The rest of the movie follows Rose as she now has to dodge the entity Laura warned her about, being forced to confront her deepest and darkest traumas in the process. 

“Smile” doesn’t shy away from the dark thoughts that mental illness brings but many after seeing the movie are condemning it for the way it treats this topic.

“Smile” makes trauma its antagonist. 

It’s easy to see the metaphor the movie plays up. People who deal with depression or dark thoughts are constantly told to just smile more, to just ‘stop being sad.’ 

But viewers have taken to social media to warn others that the movie ought to be avoided by people impacted by the topics central to the plot. 

   

   

“Please watch this movie with discretion. It’s a great horror film. However, no spoilers, if you are somebody who deal with mental health issues, if you’re in a dark time right now I would maybe say hold off. That movie is dark,” a TikTok user named Gem warned followers. 
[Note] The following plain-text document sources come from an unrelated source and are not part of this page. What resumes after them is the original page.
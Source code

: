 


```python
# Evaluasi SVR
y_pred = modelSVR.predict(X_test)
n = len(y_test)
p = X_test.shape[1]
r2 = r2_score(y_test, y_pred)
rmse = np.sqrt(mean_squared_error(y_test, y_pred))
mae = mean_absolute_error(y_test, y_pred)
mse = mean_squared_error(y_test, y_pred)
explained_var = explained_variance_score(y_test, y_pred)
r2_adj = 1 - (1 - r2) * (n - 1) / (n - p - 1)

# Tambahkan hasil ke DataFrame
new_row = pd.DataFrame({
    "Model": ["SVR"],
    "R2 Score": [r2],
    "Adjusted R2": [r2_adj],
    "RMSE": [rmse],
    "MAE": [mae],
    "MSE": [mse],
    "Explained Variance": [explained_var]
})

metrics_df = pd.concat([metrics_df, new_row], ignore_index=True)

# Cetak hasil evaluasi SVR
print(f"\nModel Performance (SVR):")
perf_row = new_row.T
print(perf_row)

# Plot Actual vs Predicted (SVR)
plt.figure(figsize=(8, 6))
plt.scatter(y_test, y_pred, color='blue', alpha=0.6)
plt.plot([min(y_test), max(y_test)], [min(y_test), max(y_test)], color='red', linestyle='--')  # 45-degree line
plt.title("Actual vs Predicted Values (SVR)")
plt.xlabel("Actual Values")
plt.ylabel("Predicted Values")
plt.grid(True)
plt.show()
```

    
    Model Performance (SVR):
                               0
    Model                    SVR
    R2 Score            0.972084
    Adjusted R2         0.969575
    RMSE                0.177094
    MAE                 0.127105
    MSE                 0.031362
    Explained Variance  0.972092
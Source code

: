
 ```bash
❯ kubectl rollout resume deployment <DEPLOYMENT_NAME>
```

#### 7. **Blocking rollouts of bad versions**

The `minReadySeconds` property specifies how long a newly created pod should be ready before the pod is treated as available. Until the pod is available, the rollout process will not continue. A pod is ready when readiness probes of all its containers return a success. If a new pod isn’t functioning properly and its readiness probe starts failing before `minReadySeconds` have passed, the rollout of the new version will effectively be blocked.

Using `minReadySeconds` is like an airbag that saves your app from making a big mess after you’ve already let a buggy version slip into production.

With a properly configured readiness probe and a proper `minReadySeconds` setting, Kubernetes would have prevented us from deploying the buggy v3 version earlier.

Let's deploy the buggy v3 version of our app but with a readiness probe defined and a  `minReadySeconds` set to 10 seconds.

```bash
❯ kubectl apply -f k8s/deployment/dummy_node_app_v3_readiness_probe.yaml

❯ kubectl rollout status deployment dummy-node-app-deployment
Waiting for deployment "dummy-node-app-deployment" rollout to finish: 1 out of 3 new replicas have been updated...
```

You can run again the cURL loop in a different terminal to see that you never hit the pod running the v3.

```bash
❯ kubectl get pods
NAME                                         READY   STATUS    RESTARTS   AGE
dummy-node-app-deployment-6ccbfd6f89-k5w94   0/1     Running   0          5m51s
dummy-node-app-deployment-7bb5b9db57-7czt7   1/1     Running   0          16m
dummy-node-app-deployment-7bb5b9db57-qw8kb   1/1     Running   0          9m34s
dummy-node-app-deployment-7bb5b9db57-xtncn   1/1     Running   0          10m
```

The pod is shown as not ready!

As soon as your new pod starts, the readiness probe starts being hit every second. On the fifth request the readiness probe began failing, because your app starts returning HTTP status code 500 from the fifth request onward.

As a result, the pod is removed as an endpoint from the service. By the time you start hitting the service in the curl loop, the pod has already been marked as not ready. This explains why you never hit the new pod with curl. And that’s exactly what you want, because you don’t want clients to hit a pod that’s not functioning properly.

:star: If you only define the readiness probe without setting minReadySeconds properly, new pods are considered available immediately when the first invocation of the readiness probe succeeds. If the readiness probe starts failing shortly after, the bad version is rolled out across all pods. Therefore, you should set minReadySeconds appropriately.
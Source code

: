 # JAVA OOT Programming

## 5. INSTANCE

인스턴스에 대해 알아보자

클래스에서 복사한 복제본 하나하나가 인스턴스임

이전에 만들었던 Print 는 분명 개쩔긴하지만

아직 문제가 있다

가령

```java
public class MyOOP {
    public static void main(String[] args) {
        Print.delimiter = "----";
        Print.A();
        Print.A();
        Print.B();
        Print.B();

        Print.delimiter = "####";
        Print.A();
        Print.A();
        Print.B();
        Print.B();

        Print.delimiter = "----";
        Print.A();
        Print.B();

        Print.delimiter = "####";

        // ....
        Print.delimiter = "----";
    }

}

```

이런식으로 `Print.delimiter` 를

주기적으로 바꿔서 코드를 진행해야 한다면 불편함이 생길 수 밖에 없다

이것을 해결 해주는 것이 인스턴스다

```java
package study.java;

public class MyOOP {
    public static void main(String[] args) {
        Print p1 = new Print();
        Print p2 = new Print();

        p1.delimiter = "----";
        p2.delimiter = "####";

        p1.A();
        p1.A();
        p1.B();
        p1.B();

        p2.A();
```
The movie makes the experience of mental illness sufferers a spectacle and creates a vision of hopelessness.

If this is intended to be an indictment of our nation's lackluster healthcare services or a condemnation of how we stigmatize mental illness, it achieves that to a point.

Rose is intensely marginalized while attempt to battle whatever it is that is impacting her.

But, when it comes to offering a commentary on how mental illness sufferers deal with trauma, the movie doesn't have much to say.

It alludes to, but never fully explores, Rose's own traumatic childhood and, overall, makes the concept of suicidal thoughts a monstrosity.

As the movie progresses, it makes trauma, mental illness, and suicide a terror device, succumbing to the stigmas it is simultaneously trying to tackle. 

The ending of "Smile" has divided viewers.

Spoilers ahead!

In the end, Rose ends up succumbing to the entity and killing herself by fire, smiling as the flames claim her. 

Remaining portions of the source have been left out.